Figure 2 shows example eye position and velocity traces from single trials recorded early (black traces) and late (gray traces) in the learning block of an increase-velocity experiment: target velocity increased from 10 to 30°/sec during the first tracking saccade for rightward target motion. During the first few learning trials (Fig.2 A, black trace), post-saccadic eye velocity matched or exceeded only slightly the target velocity present before the saccade, although target velocity had stepped from 10 to 30°/sec during the saccade. At the time indicated by the vertical arrow on the eye velocity trace, ∼60 msec after the end of the first saccade, a rapid eye acceleration corrected the mismatch between eye and target velocity introduced by the velocity step. The visibility of this transition provides an example of a point that will be addressed quantitatively below: the first 60 msec of the post-saccadic response is driven by the target motion present before the saccade. In spite of the brisk correction of smooth eye velocity, there was still a residual position error that was then corrected by a small saccade (oblique arrow on position traces). After >100 repetitions of the learning stimulus (gray trace), postsaccadic eye velocity had grown and was closer to the final target velocity than in the first few learning trials. Because the smooth eye movements were larger than at the outset of learning, the catch-up saccade in the eye position record was later and smaller than in the earlier trial. We did not observe the appearance of anticipatory pursuit, probably because both the direction and onset time of the target were randomized.

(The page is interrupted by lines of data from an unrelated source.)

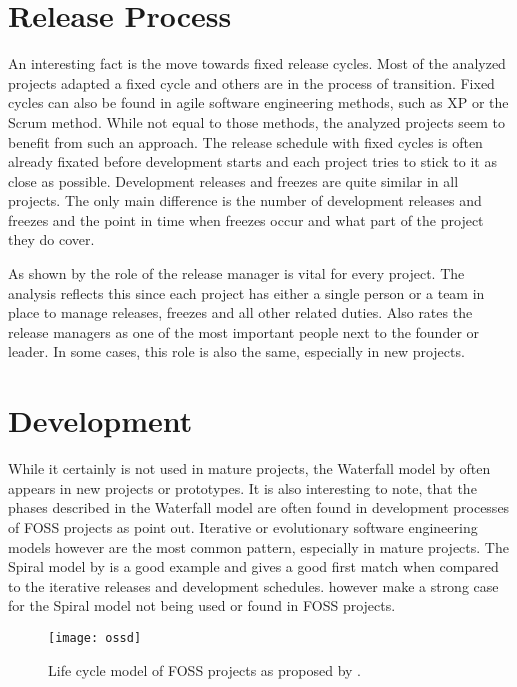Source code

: 
\section{Release Process} %

An interesting fact is the move towards fixed release cycles. Most of the
analyzed projects adapted a fixed cycle and others are in the process of
transition. Fixed cycles can also be found in agile software engineering
methods, such as \acl{XP} or the Scrum method. While not equal to those
methods, the analyzed projects seem to benefit from such an approach. The
release schedule with fixed cycles is often already fixated before development
starts and each project tries to stick to it as close as possible. Development
releases and freezes are quite similar in all projects. The only main
difference is the number of development releases and freezes and the point in
time when freezes occur and what part of the project they do cover.

As shown by \textcite{Mockus2002} the role of the release manager is vital for
every project. The analysis reflects this since each project has either a
single person or a team in place to manage releases, freezes and all other
related duties. Also \textcite{Crowston2005} rates the release managers as one
of the most important people next to the founder or leader. In some cases, this
role is also the same, especially in new projects.


\section{Development} %

While it certainly is not used in mature projects, the Waterfall model by
\textcite{Royce1970} often appears in new projects or prototypes. It is also
interesting to note, that the phases described in the Waterfall model are often
found in development processes of \ac{FOSS} projects as \textcite{Roets2007}
point out. Iterative or evolutionary software engineering models however are
the most common pattern, especially in mature projects. The Spiral model by
\textcite{Boehm1988} is a good example and gives a good first match when
compared to the iterative releases and development schedules.
\textcite{Roets2007} however make a strong case for the Spiral model not being
used or found in \ac{FOSS} projects.

\begin{figure}[htbp]
  \centering
  \texttt{[image: ossd]}
  \caption[Life Cycle Model of \acl{FOSS} Projects]
  {Life cycle model of \acl{FOSS} projects as proposed by \textcite{Roets2007}.}
\end{figure}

Adaptive changes generalized to both presaccadic and postsaccadic eye velocity in the probe trials (Fig. 2 B), which did not contain an intrasaccadic step of target velocity and continued to move at 10°/sec after the first tracking saccade. Postsaccadic velocity matched target velocity almost perfectly in the first few probe trials in the learning block (black trace). At the end of the learning block, however, postsaccadic eye velocity had increased and was almost twice target velocity. As a result of the large smooth eye velocity, eye position passed the target, and a backwards corrective saccade was needed to achieve accurate tracking (Fig.2 B, downward arrow on position traces).
Throughout the paper, we examine how learning affects eye velocity in the 10 msec immediately after the end of the catch-up saccade. The analyses we have used are based on the assumption that postsaccadic eye velocity is driven by presaccadic visual signals. For each of 16 experiments, we tested this assumption by asking when postsaccadic visual stimuli have their first effect on eye velocity. This time was assessed by comparing the average eye velocity from probe trials with that from interleaved learning trials. These trials provide identical stimuli until the target changes velocity during the saccade; the time when the responses separate should indicate when postsaccadic visual stimuli first affect eye velocity. Figure3 A shows an example from a single experiment. Data were analyzed by making separate averages of the last 200 msec of eye velocity before saccade onset and the first 200 msec of eye velocity after saccade end, for all trials in the learning block of each experiment. Inspection of Figure 3 Agives the impression that the averages for trials with and without an intrasaccadic change in target velocity (gray vsblack traces) diverged at the time shown by the upward arrow, 56 msec after the end of the saccades. We verified this estimate by performing a running t test on each pair of averaged traces to determine the time point at which they diverged significantly. Across all 16 experiments, the mean time of divergence was 55 ± 9 msec. This confirms that the eye velocity in the first 10 msec after the end of the saccade is appropriate for assaying the pursuit response to visual inputs present before the saccade.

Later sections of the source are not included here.